- The Sharp surname has many variant spellings: Sharp, Sharpe, Scharp, Scharf, Scherp To name but a few. It is most frequently found in England and Ireland but is also popular in Germany, Sweden and other Scandinavian countries.
- In 1640 a Swedish soldier in the service of Pieter Stuyvesant is found in New Amsterdam. His name was spelled Scherp. As the family grew and the colony became New York, the spelling was anglicized as Sharp, and the area where Andries Hans Scherp and his children lived outside of Kinderhook, Columbia County, became known as Sharptown. The Sharptown Road still runs through the area.
- According to SurnameDB: Recorded as Sharp, Sharpe, and the diminutives Sharpin, Sharplin and Sharpling, this is an English surname. It is a good example of a surname originating from a medieval nickname, with the derivation from the Olde English pre 7th Century wrd "scearp", meaning sharp and used to describe a "sharp or smart" person. As a surname it is found recorded all over the British Isles with great frequency, as would be expected of a soubriquet likely to be handed down as being complimentary. The surname is first recorded in the early 11th Century (see below), with other early recordings including Ailmer Scharp in the Pipe Rolls of Hertfordshire for 1184; Aylmer Sarp in tax registers known as the Feet of Fines for Essex in 1228; and Alan Sharp in the Subsidy Rolls of Sussex in the year 1296. Later examples taken from the surviving church registers of the diocese of Greater London incluude Danis Sharp who married Joane Paynter on February 12th 1564, at Harrow on the Hill, John Sharpling, at St Dionis Backchurch, on December 8th 1724, and George Sharplin who married Mary Cranmore at St Katherines by the Tower (of London) on April 1st 1744.

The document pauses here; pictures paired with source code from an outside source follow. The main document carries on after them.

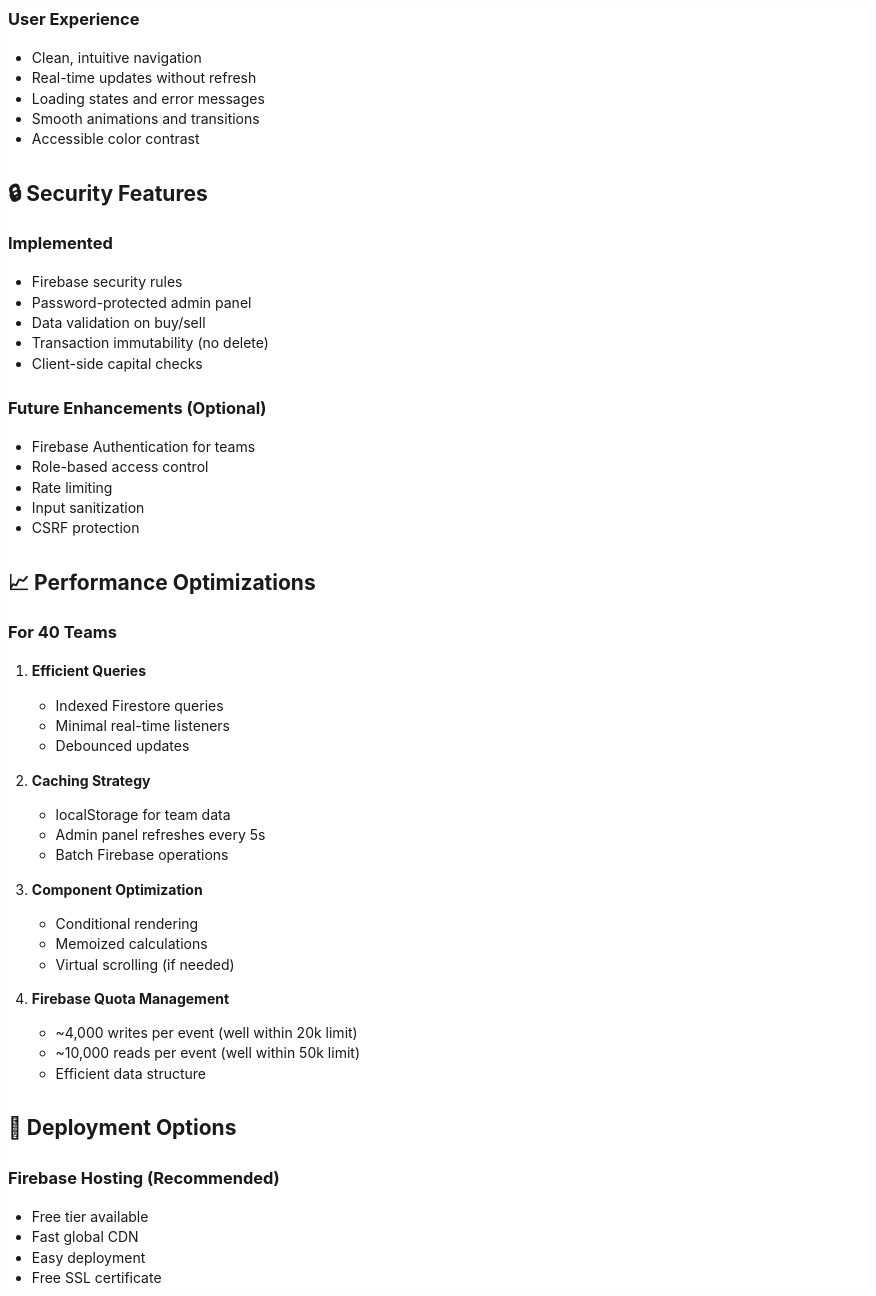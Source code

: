 ### User Experience
- Clean, intuitive navigation
- Real-time updates without refresh
- Loading states and error messages
- Smooth animations and transitions
- Accessible color contrast

## 🔒 Security Features

### Implemented
- Firebase security rules
- Password-protected admin panel
- Data validation on buy/sell
- Transaction immutability (no delete)
- Client-side capital checks

### Future Enhancements (Optional)
- Firebase Authentication for teams
- Role-based access control
- Rate limiting
- Input sanitization
- CSRF protection

## 📈 Performance Optimizations

### For 40 Teams
1. **Efficient Queries**
   - Indexed Firestore queries
   - Minimal real-time listeners
   - Debounced updates

2. **Caching Strategy**
   - localStorage for team data
   - Admin panel refreshes every 5s
   - Batch Firebase operations

3. **Component Optimization**
   - Conditional rendering
   - Memoized calculations
   - Virtual scrolling (if needed)

4. **Firebase Quota Management**
   - ~4,000 writes per event (well within 20k limit)
   - ~10,000 reads per event (well within 50k limit)
   - Efficient data structure

## 🚀 Deployment Options

### Firebase Hosting (Recommended)
- Free tier available
- Fast global CDN
- Easy deployment
- Free SSL certificate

- Robert Sharp, who departed from the port of London, aboard the ship "Abigall" bound for New England, in June 1635, was one of the first settlers in the new colony of Virginia.
- The first recorded spelling of the family name is shown to be that of Healden Scearpa. This was dated 1026, in the "Old English Bynames", for the county of Kent, during the reign of King Canute, 1016 - 1035.
Sharp is frequently found in the counties Dublin and Donegal of Ireland.